We often hear the opposite story: that as a society we are far more motivated than previous generations to consider the social and environmental consequences of our consumption habits. David Attenborough’s rallying cry against ocean plastic on Blue Planet II last year spurred a popular (media) backlash against single use plastics – particularly plastic straws, which have since been banned by the Queen, McDonald’s, Wetherspoons and Wagamama. Meanwhile, market research companies like BBMG and Globescan have spent a significant amount of time and effort peddling the idea of an emergent “Aspirational” generation of consumer. Representing 40% of the global adult population, this group is defined by their combined love of shopping, social media, the environment and their optimism about the future. This is the group who we’re told prefer experiences over products, authenticity over perfection and use their consumption as a way to signal to big business the causes they believe in.
Aspirationals are catnip for marketers
We’re so in love with the idea that we’ll get to create brands and experiences for this conscious, caring and cool set of consumers that we’ve stopped paying attention to the mountain of evidence that suggests we remain stubbornly selfish when it comes to how we consume and dispose of our stuff. According to WRAP estimates, the UK sends around £140 million of clothing to landfill each year. Despite having only one pair of feet, we buy an average of eight pairs of shoes each year. And we’re no less wasteful when it comes to ‘experiences’: UK households waste over 7 million tonnes of food each year, which means the average UK household is chucking away the equivalent of 21 Big Macs a week.

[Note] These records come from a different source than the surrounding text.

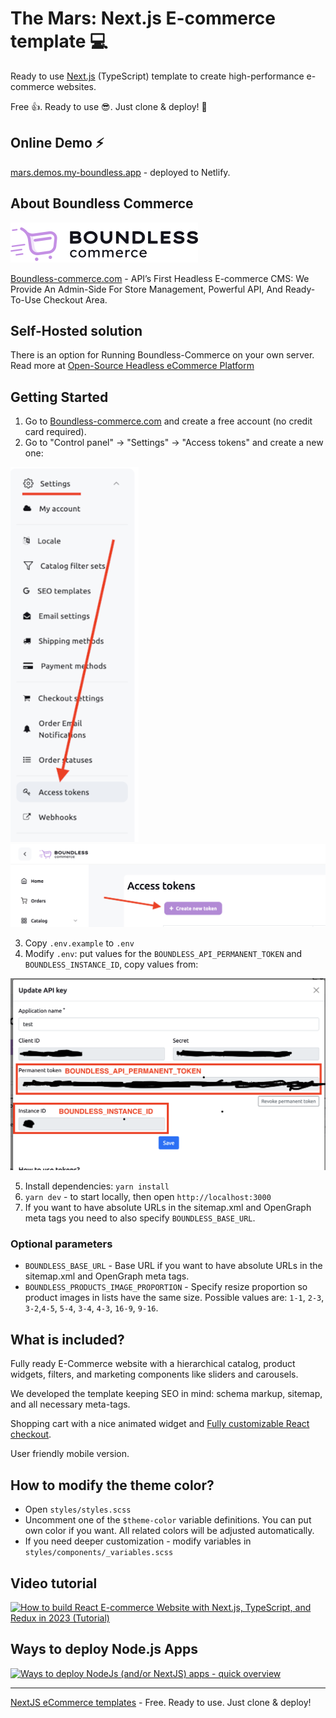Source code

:# The Mars: Next.js E-commerce template 💻

Ready to use [Next.js](https://nextjs.org) (TypeScript) template to create  high-performance
e-commerce websites.

Free 👍. Ready to use 😎. Just clone & deploy! 🤘

## Online Demo ⚡️

[mars.demos.my-boundless.app](https://mars.demos.my-boundless.app/) - deployed to Netlify.

## About Boundless Commerce

![Boundless-commerce.com](assets/logo.svg)

[Boundless-commerce.com](https://boundless-commerce.com/) - API’s First Headless E-commerce CMS: We Provide An 
Admin-Side For Store Management, Powerful API, And Ready-To-Use Checkout Area.

## Self-Hosted solution

There is an option for Running Boundless-Commerce on your own server. Read more at [Open-Source Headless eCommerce Platform](https://boundless-commerce.com/open-source)

## Getting Started

1. Go to [Boundless-commerce.com](https://boundless-commerce.com/) and create a free account (no credit card required).
2. Go to "Control panel" -> "Settings" -> "Access tokens" and create a new one: 

![](assets/settings-menu.png)
![](assets/create-access-token-btn.png)

3. Copy `.env.example` to `.env`
4. Modify `.env`: put values for the `BOUNDLESS_API_PERMANENT_TOKEN` and `BOUNDLESS_INSTANCE_ID`, copy values from:

![](assets/copy-credentials.png)

5. Install dependencies: `yarn install`
6. `yarn dev` - to start locally, then open `http://localhost:3000`
7. If you want to have absolute URLs in the sitemap.xml and OpenGraph meta tags 
you need to also specify `BOUNDLESS_BASE_URL`.

### Optional parameters

- `BOUNDLESS_BASE_URL` - Base URL if you want to have absolute 
URLs in the sitemap.xml and OpenGraph meta tags.
- `BOUNDLESS_PRODUCTS_IMAGE_PROPORTION` - Specify resize proportion so product images in lists have 
the same size. Possible values are: `1-1`, `2-3`, `3-2`,`4-5`, `5-4`, `3-4`, `4-3`, `16-9`, `9-16`.

## What is included?

Fully ready E-Commerce website with a hierarchical catalog, product widgets, 
filters, and marketing components like sliders and carousels.

We developed the template keeping SEO in mind: schema markup, sitemap, and 
all necessary meta-tags.

Shopping cart with a nice animated widget and [Fully customizable React checkout](https://github.com/kirill-zhirnov/boundless-checkout-react).

User friendly mobile version.

## How to modify the theme color?

- Open `styles/styles.scss`
- Uncomment one of the `$theme-color` variable definitions. You can put own color if you want. All related colors 
will be adjusted automatically.
- If you need deeper customization - modify variables in `styles/components/_variables.scss`

## Video tutorial

[![How to build React E-commerce Website with Next.js, TypeScript, and Redux in 2023 (Tutorial)](https://img.youtube.com/vi/BOZRLereGig/0.jpg)](https://youtu.be/BOZRLereGig "How to build React E-commerce Website with Next.js, TypeScript, and Redux in 2023 (Tutorial)")

## Ways to deploy Node.js Apps

[![Ways to deploy NodeJs (and/or NextJS) apps - quick overview](https://img.youtube.com/vi/pRj0o-B57O4/0.jpg)](https://www.youtube.com/watch?v=pRj0o-B57O4 " Ways to deploy NodeJs (and/or NextJS) apps - quick overview")

---

[NextJS eCommerce templates](https://boundless-commerce.com/templates) - Free. Ready to use. Just clone & deploy!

Given the damning behavioural data, the notion of an emergent generation of socially and environmentally motivated consumer-activists seems optimistic to the point of delusion. If anything, it is members of older generations who are most embracing of sustainable forms of consumption. A segmentation of the UK population commissioned by the Ellen MacArthur Foundation found that the largest and most wasteful consumers tend to be younger and more motivated by novelty than responsibility. In contrast, the most resource-efficient consumers are those who prefer old fashioned notions of making-do-and-mending. It’s no accident that the poster children of social and environmental responsibility in the UK tend to belong to generations that remember what it’s like to live with scarce resources. David Attenborough is 92 for crying out loud…
… Which brings us round to milk floats.
If you are of a certain vintage, you may recall an advertising campaign by the Milk Marketing Board, which launched in 1958 and ran for many years afterwards – “Drinka Pinta Milka Day.” If you’re a child of the Nineties, you may remember another Milk Marketing Board campaign, in which sprinter Linford Christie is pipped to the finish line by a cheery milkman driving an electric float. More than half a century before the Nissan Leaf and the BMWi, the humble electric milk float was delivering milk all over the country. In many respects, milk floats are the ultimate vehicle for city-based tree-huggers. They can travel up to 60 to 80 miles on a single charge, reach 15 to 20 miles an hour and many last up to 40 years.
Forty years ago, 94% of the nation’s milk was delivered in glass bottles by an army of milkmen driving electric milk floats. By 2012, this figure had dropped to just 4%. The majority of our milk is now provided by supermarkets in single-use plastic containers. The availability, lightness and cheapness of plastic has made it ubiquitous. The majority of our food and drink packaging is made from it. Glossy leggings contain it. And thanks to David Attenborough we now realise that it contaminates the milk of mother dolphins. There are early signs that we may be falling out of love with plastic and falling back in love with the milk float… and in doing so we may be witnessing the dawn of the circular economy.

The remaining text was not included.